Wednesday, February 25, 2015

Experiments in Pyrlang with RPython

Pyrlang is an Erlang BEAM bytecode interpreter written in RPython.

It implements approximately 25% of BEAM instructions. It can support integer calculations (but not bigint), closures, exception handling, some operators to atom, list and tuple, user modules, and multi-process in single core. Pyrlang is still in development.

There are some differences between BEAM and the VM of PyPy:

  • BEAM is a register-based VM, whereas the VM in PyPy is stack-based.
  • There is no traditional call-stack in BEAM. The Y register in BEAM is similar to a call-stack, but the Y register can sometimes store some variables.
  • There are no typical language-level threads and OS-level threads in BEAM; only language-level processes, whose behavior is very similar to the actor model.
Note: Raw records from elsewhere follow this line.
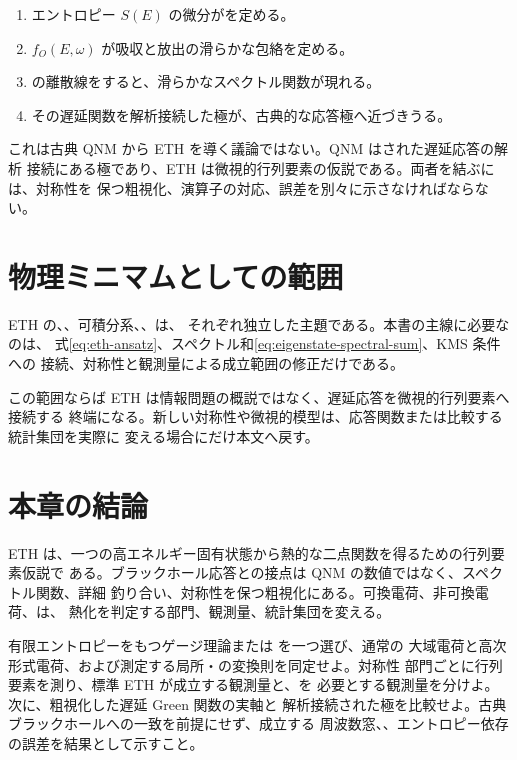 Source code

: \begin{enumerate}[label=(\roman*),leftmargin=2.8em]
\item エントロピー $S(E)$ の微分がを定める。
\item $f_O(E,\omega)$ が吸収と放出の滑らかな包絡を定める。
\item {}の離散線をすると、滑らかなスペクトル関数が現れる。
\item その遅延関数を解析接続した極が、古典的な応答極へ近づきうる。
\end{enumerate}

これは古典 QNM から ETH を導く議論ではない。QNM はされた遅延応答の解析
接続にある極であり、ETH は微視的行列要素の仮説である。両者を結ぶには、対称性を
保つ粗視化、演算子の対応、誤差を別々に示さなければならない。

\section{物理ミニマムとしての範囲}

ETH の、、可積分系、、は、
それぞれ独立した主題である。本書の主線に必要なのは、
式\eqref{eq:eth-ansatz}、スペクトル和\eqref{eq:eigenstate-spectral-sum}、KMS 条件への
接続、対称性と観測量による成立範囲の修正だけである。

この範囲ならば ETH は情報問題の概説ではなく、遅延応答を微視的行列要素へ接続する
終端になる。新しい対称性や微視的模型は、応答関数または比較する統計集団を実際に
変える場合にだけ本文へ戻す。

\section{本章の結論}

ETH は、一つの高エネルギー固有状態から熱的な二点関数を得るための行列要素仮説で
ある。ブラックホール応答との接点は QNM の数値ではなく、スペクトル関数、詳細
釣り合い、対称性を保つ粗視化にある。可換電荷、非可換電荷、は、
熱化を判定する部門、観測量、統計集団を変える。

\begin{researchproblem}
有限エントロピーをもつゲージ理論または  を一つ選び、通常の
大域電荷と高次形式電荷、および測定する局所・の変換則を同定せよ。対称性
部門ごとに行列要素を測り、標準 ETH が成立する観測量と、を
必要とする観測量を分けよ。次に、粗視化した遅延 Green 関数の実軸と
解析接続された極を比較せよ。古典ブラックホールへの一致を前提にせず、成立する
周波数窓、、エントロピー依存の誤差を結果として示すこと。
\end{researchproblem}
Regarding bytecode dispatch loop, Pyrlang uses a while loop to fetch instructions and operands, call the function corresponding to every instruction, and jump back to the head of the while loop. Due to the differences between the RPython call-stack and BEAM’s Y register, we decided to implement and manage the Y register by hand. On the other hand, PyPy uses RPython’s call stack to implement Python’s call stack. As a result, the function for the dispatch loop in PyPy calls itself recursively. This does not happen in Pyrlang.

The Erlang compiler (erlc) usually compiles the bytecode instructions for function invocation into CALL (for normal invocation) and CALL_ONLY (for tail recursive invocation). You can use a trampoline semantic to implement it:

  • CALL instruction: The VM pushes the current instruction pointer (or called-program counter in PyPy) to the Y register, and jumps to the destination label. When encountering a RETURN instruction, the VM pops the instruction pointer from the Y register and returns to the location of the instruction pointer to continue executing the outer function.
  • CALL_ONLY instruction: The VM simply jumps to the destination label, without any modification of the Y register. As a result, the tail recursive invocation never increases the Y register.

The current implementation only inserts the JIT hint of can_enter_jit following the CALL_ONLY instruction. This means that the JIT only traces the tail-recursive invocation in Erlang code, which has a very similar semantic to the loop in imperative programming languages like Python.

We have also written a single scheduler to implement the language level process in a single core. There is a runable queue in the scheduler. On each iteration, the scheduler pops one element (which is a process object with dispatch loop) from the queue, and executes the dispatch loop of the process object. In the dispatch loop, however, there is a counter-call “reduction” inside the dispatch loop. The reduction decrements during the execution of the loop, and when the reduction becomes 0, the dispatch loop terminates. Then the scheduler pushes that element into the runable queue again, and pops the next element for the queue, and so on.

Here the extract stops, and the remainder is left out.